Esta novela, Sé que mi padre decía, en principio, es una novela de acción, de serie
negra o psicokiller o como quiera llamarse, pero el fondo es vasco contemporáneo,
con mucha violencia y con la banda etarra en el horizonte.
El prota es un personaje
desmañanado, que ya hemos visto en otras ocasiones, como en los divertimentos de Eduardo
Mendoza, y fracasado, que busca un momento de buena suerte a su perra vida, aceptando
un plan de chantaje que le ofrece una puta que en otra tiempo fue su mujer. Como
ambos, el prota y la puta, sólo ven el dinero al final de la aventura, pero no las implicaciones que
conseguirlo implica, caen en manos de un pistolero durmiente que lleva las cosas
bastante más allá de dónde ellos nunca hubieran imaginado.
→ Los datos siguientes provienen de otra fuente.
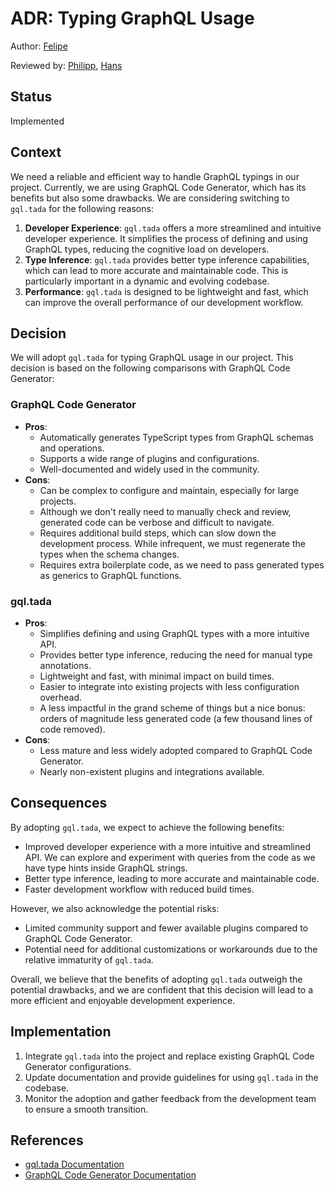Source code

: # ADR: Typing GraphQL Usage

Author: [Felipe](https://github.com/fhenrich33)

Reviewed by: [Philipp](https://github.com/pylipp), [Hans](https://github.com/HaGuesto)

## Status

Implemented

## Context

We need a reliable and efficient way to handle GraphQL typings in our project. Currently, we are using GraphQL Code Generator, which has its benefits but also some drawbacks. We are considering switching to `gql.tada` for the following reasons:

1. **Developer Experience**: `gql.tada` offers a more streamlined and intuitive developer experience. It simplifies the process of defining and using GraphQL types, reducing the cognitive load on developers.
2. **Type Inference**: `gql.tada` provides better type inference capabilities, which can lead to more accurate and maintainable code. This is particularly important in a dynamic and evolving codebase.
3. **Performance**: `gql.tada` is designed to be lightweight and fast, which can improve the overall performance of our development workflow.

## Decision

We will adopt `gql.tada` for typing GraphQL usage in our project. This decision is based on the following comparisons with GraphQL Code Generator:

### GraphQL Code Generator

- **Pros**:
  - Automatically generates TypeScript types from GraphQL schemas and operations.
  - Supports a wide range of plugins and configurations.
  - Well-documented and widely used in the community.
- **Cons**:
  - Can be complex to configure and maintain, especially for large projects.
  - Although we don't really need to manually check and review, generated code can be verbose and difficult to navigate.
  - Requires additional build steps, which can slow down the development process. While infrequent, we must regenerate the types when the schema changes.
  - Requires extra boilerplate code, as we need to pass generated types as generics to GraphQL functions.

### gql.tada

- **Pros**:
  - Simplifies defining and using GraphQL types with a more intuitive API.
  - Provides better type inference, reducing the need for manual type annotations.
  - Lightweight and fast, with minimal impact on build times.
  - Easier to integrate into existing projects with less configuration overhead.
  - A less impactful in the grand scheme of things but a nice bonus: orders of magnitude less generated code (a few thousand lines of code removed).
- **Cons**:
  - Less mature and less widely adopted compared to GraphQL Code Generator.
  - Nearly non-existent plugins and integrations available.

## Consequences

By adopting `gql.tada`, we expect to achieve the following benefits:

- Improved developer experience with a more intuitive and streamlined API. We can explore and experiment with queries from the code as we have type hints inside GraphQL strings.
- Better type inference, leading to more accurate and maintainable code.
- Faster development workflow with reduced build times.

However, we also acknowledge the potential risks:

- Limited community support and fewer available plugins compared to GraphQL Code Generator.
- Potential need for additional customizations or workarounds due to the relative immaturity of `gql.tada`.

Overall, we believe that the benefits of adopting `gql.tada` outweigh the potential drawbacks, and we are confident that this decision will lead to a more efficient and enjoyable development experience.

## Implementation

1. Integrate `gql.tada` into the project and replace existing GraphQL Code Generator configurations.
2. Update documentation and provide guidelines for using `gql.tada` in the codebase.
3. Monitor the adoption and gather feedback from the development team to ensure a smooth transition.

## References

- [gql.tada Documentation](https://gql-tada.0no.co/)
- [GraphQL Code Generator Documentation](https://the-guild.dev/graphql/codegen)
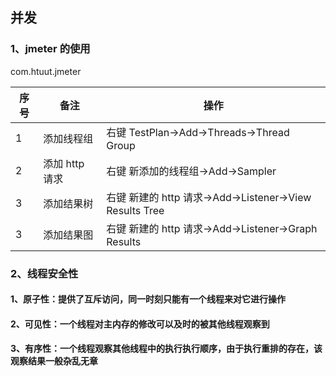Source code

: ## 并发
### 1、jmeter 的使用
com.htuut.jmeter

序号 |备注|操作 
---|---|---
1 | 添加线程组| 右键 TestPlan->Add->Threads->Thread Group
2 | 添加 http 请求| 右键 新添加的线程组->Add->Sampler
3 | 添加结果树|右键 新建的 http 请求->Add->Listener->View Results Tree
3 | 添加结果图|右键 新建的 http 请求->Add->Listener->Graph Results
### 2、线程安全性
#### 1、原子性：提供了互斥访问，同一时刻只能有一个线程来对它进行操作
#### 2、可见性：一个线程对主内存的修改可以及时的被其他线程观察到
#### 3、有序性：一个线程观察其他线程中的执行执行顺序，由于执行重排的存在，该观察结果一般杂乱无章
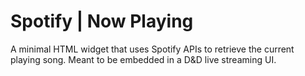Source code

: # Spotify | Now Playing

A minimal HTML widget that uses Spotify APIs to retrieve the current playing song.
Meant to be embedded in a D&D live streaming UI.  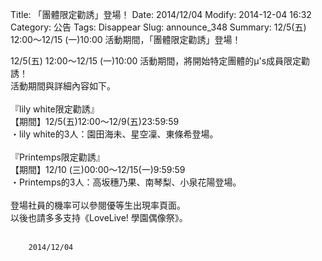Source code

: Title: 「團體限定勸誘」登場！
Date: 2014/12/04
Modify: 2014-12-04 16:32
Category: 公告
Tags: Disappear
Slug: announce_348
Summary: 12/5(五) 12:00～12/15 (一)10:00 活動期間，「團體限定勸誘」登場！

<div class="content_news">
<div class="note">
<p>
12/5(五) 12:00～12/15 (一)10:00 活動期間，將開始特定團體的μ's成員限定勸誘！<br /> 
活動期間與詳細內容如下。<br />
<br /> 
『lily white限定勸誘』<br /> 
【期間】12/5(五)12:00～12/9(五)23:59:59<br /> 
・lily white的3人：園田海未、星空凜、東條希登場。<br />
<br /> 
『Printemps限定勸誘』<br /> 
【期間】12/10 (三)00:00～12/15(一)9:59:59<br /> 
・Printemps的3人：高坂穗乃果、南琴梨、小泉花陽登場。<br />
<br /> 
登場社員的機率可以參閱優等生出現率頁面。<br /> 
以後也請多多支持《LoveLive! 學園偶像祭》。<br />
<br />
</p>

		2014/12/04
		         
</div>
</div>
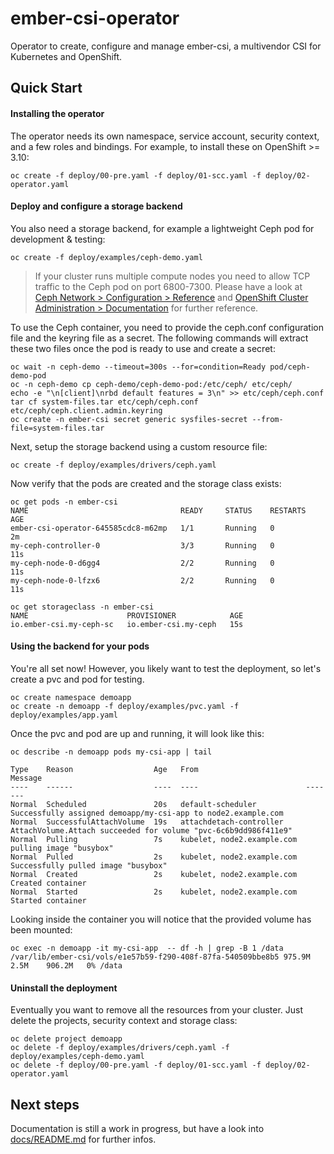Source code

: # ember-csi-operator
Operator to create, configure and manage ember-csi, a multivendor CSI for
Kubernetes and OpenShift.

## Quick Start
#### Installing the operator
The operator needs its own namespace, service account, security context, and a
few roles and bindings. For example, to install these on OpenShift >= 3.10:

    oc create -f deploy/00-pre.yaml -f deploy/01-scc.yaml -f deploy/02-operator.yaml

#### Deploy and configure a storage backend
You also need a storage backend, for example a lightweight Ceph pod for
development & testing:

    oc create -f deploy/examples/ceph-demo.yaml

> If your cluster runs multiple compute nodes you need to allow TCP traffic to
> the Ceph pod on port 6800-7300. Please have a look at
> [Ceph Network > Configuration > Reference](http://docs.ceph.com/docs/master/rados/configuration/network-config-ref/#mds-and-manager-ip-tables)
> and [OpenShift Cluster Administration > Documentation](https://docs.openshift.com/container-platform/3.11/admin_guide/iptables.html)
> for further reference.

To use the Ceph container, you need to provide the ceph.conf configuration file
and the keyring file as a secret. The following commands will extract these two
files once the pod is ready to use and create a secret:

    oc wait -n ceph-demo --timeout=300s --for=condition=Ready pod/ceph-demo-pod
    oc -n ceph-demo cp ceph-demo/ceph-demo-pod:/etc/ceph/ etc/ceph/
    echo -e "\n[client]\nrbd default features = 3\n" >> etc/ceph/ceph.conf
    tar cf system-files.tar etc/ceph/ceph.conf etc/ceph/ceph.client.admin.keyring
    oc create -n ember-csi secret generic sysfiles-secret --from-file=system-files.tar

Next, setup the storage backend using a custom resource file:

    oc create -f deploy/examples/drivers/ceph.yaml

Now verify that the pods are created and the storage class exists:

    oc get pods -n ember-csi
    NAME                                  READY     STATUS    RESTARTS   AGE
    ember-csi-operator-645585cdc8-m62mp   1/1       Running   0          2m
    my-ceph-controller-0                  3/3       Running   0          11s
    my-ceph-node-0-d6gg4                  2/2       Running   0          11s
    my-ceph-node-0-lfzx6                  2/2       Running   0          11s

	oc get storageclass -n ember-csi
    NAME                      PROVISIONER            AGE
    io.ember-csi.my-ceph-sc   io.ember-csi.my-ceph   15s


#### Using the backend for your pods
You're all set now! However, you likely want to test the deployment, so let's
create a pvc and pod for testing.

    oc create namespace demoapp
    oc create -n demoapp -f deploy/examples/pvc.yaml -f deploy/examples/app.yaml
    
Once the pvc and pod are up and running, it will look like this:

    oc describe -n demoapp pods my-csi-app | tail

    Type    Reason                  Age   From                        Message
    ----    ------                  ----  ----                        -------
    Normal  Scheduled               20s   default-scheduler           Successfully assigned demoapp/my-csi-app to node2.example.com
    Normal  SuccessfulAttachVolume  19s   attachdetach-controller     AttachVolume.Attach succeeded for volume "pvc-6c6b9dd986f411e9"
    Normal  Pulling                 7s    kubelet, node2.example.com  pulling image "busybox"
    Normal  Pulled                  2s    kubelet, node2.example.com  Successfully pulled image "busybox"
    Normal  Created                 2s    kubelet, node2.example.com  Created container
    Normal  Started                 2s    kubelet, node2.example.com  Started container

Looking inside the container you will notice that the provided volume has been
mounted:

    oc exec -n demoapp -it my-csi-app  -- df -h | grep -B 1 /data
    /var/lib/ember-csi/vols/e1e57b59-f290-408f-87fa-540509bbe8b5 975.9M      2.5M    906.2M   0% /data

#### Uninstall the deployment
Eventually you want to remove all the resources from your cluster. Just delete
the projects, security context and storage class:

    oc delete project demoapp
    oc delete -f deploy/examples/drivers/ceph.yaml -f deploy/examples/ceph-demo.yaml
    oc delete -f deploy/00-pre.yaml -f deploy/01-scc.yaml -f deploy/02-operator.yaml

## Next steps
Documentation is still a work in progress, but have a look into [docs/README.md](docs/README.md) for further infos.

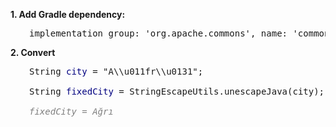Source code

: <p><strong>1. Add Gradle dependency:</strong></p>
<pre style="padding-left: 30px;">implementation group: 'org.apache.commons', name: 'commons-text', version: '1.4'</pre>

<p><strong>2. Convert</strong></p>
<pre style="padding-left: 30px;">String <span style="color: #000080;">city</span> = "A\\u011fr\\u0131";<br /><br />String <span style="color: #000080;">fixedCity</span> = StringEscapeUtils.unescapeJava(city);<br /><br /><span style="color: #808080;"><em>fixedCity = Ağrı</em></span></pre>
<p>&nbsp;</p>
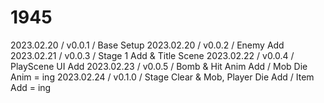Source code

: # 1945

2023.02.20 / v0.0.1 / Base Setup
2023.02.20 / v0.0.2 / Enemy Add
2023.02.21 / v0.0.3 / Stage 1 Add & Title Scene
2023.02.22 / v0.0.4 / PlayScene UI Add
2023.02.23 / v0.0.5 / Bomb & Hit Anim Add / Mob Die Anim = ing
2023.02.24 / v0.1.0 / Stage Clear & Mob, Player Die Add / Item Add = ing
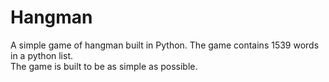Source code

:<h1>Hangman</h1>
A simple game of hangman built in Python.
The game contains 1539 words in a python list.
<br>
The game is built to be as simple as possible.
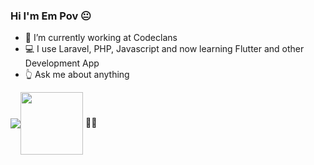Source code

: ### Hi I'm Em  Pov 😐

- 💼 I’m currently working at Codeclans 
- 💻 I use Laravel, PHP, Javascript and now learning Flutter and other Development App 
- 👆 Ask me about anything

<img align="center" src="https://github-readme-stats.vercel.app/api/top-langs/?username=empovdev&theme=tokyonight" /><img width="100" align="center" src="https://media.giphy.com/media/Q7SKqn3G97xpmfSOvG/giphy.gif" >
 👨‍💻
La novela se traga de un tirón,
Bilbao aparece por arriba y por abajo y de costado, por el centro, los barrios, los
pueblos, calles y autopistas, casas de medio pelo y tugurios, todo lo mejor que
una novela de género puede ofrecer, con el aliciente de que quien busque comprender
qué pasa en aquel triángulo del norte, donde la muerte planeada ha formado parte
del paisaje hasta hace poco, sin que sus vecinos se llevasen las manos a la
cabeza, al contrario, con muchos aplausos y homenajes, algo va a pillar. No es que Uribe haga una
disección del alma moral del pueblo vasco, ni dé claves sociales o psicológicas, pero algo ayuda a comprender describiendo la geografía donde los hombres se
mueven y el trato que se dan entre ellos. Y está muy bien escrita.
En ese aspecto, en el de contar verdades, los vascos van más
adelantados que los catalanes: hay unos cuantos que hace tiempo perdieron el
miedo y hablan, escriben y filman para entender de que va la cosa. En Cataluña
no ha ocurrido nada semejante, quizá porque no ha habido muertos y la
enfermedad es menos grave, aunque bastante más extendida.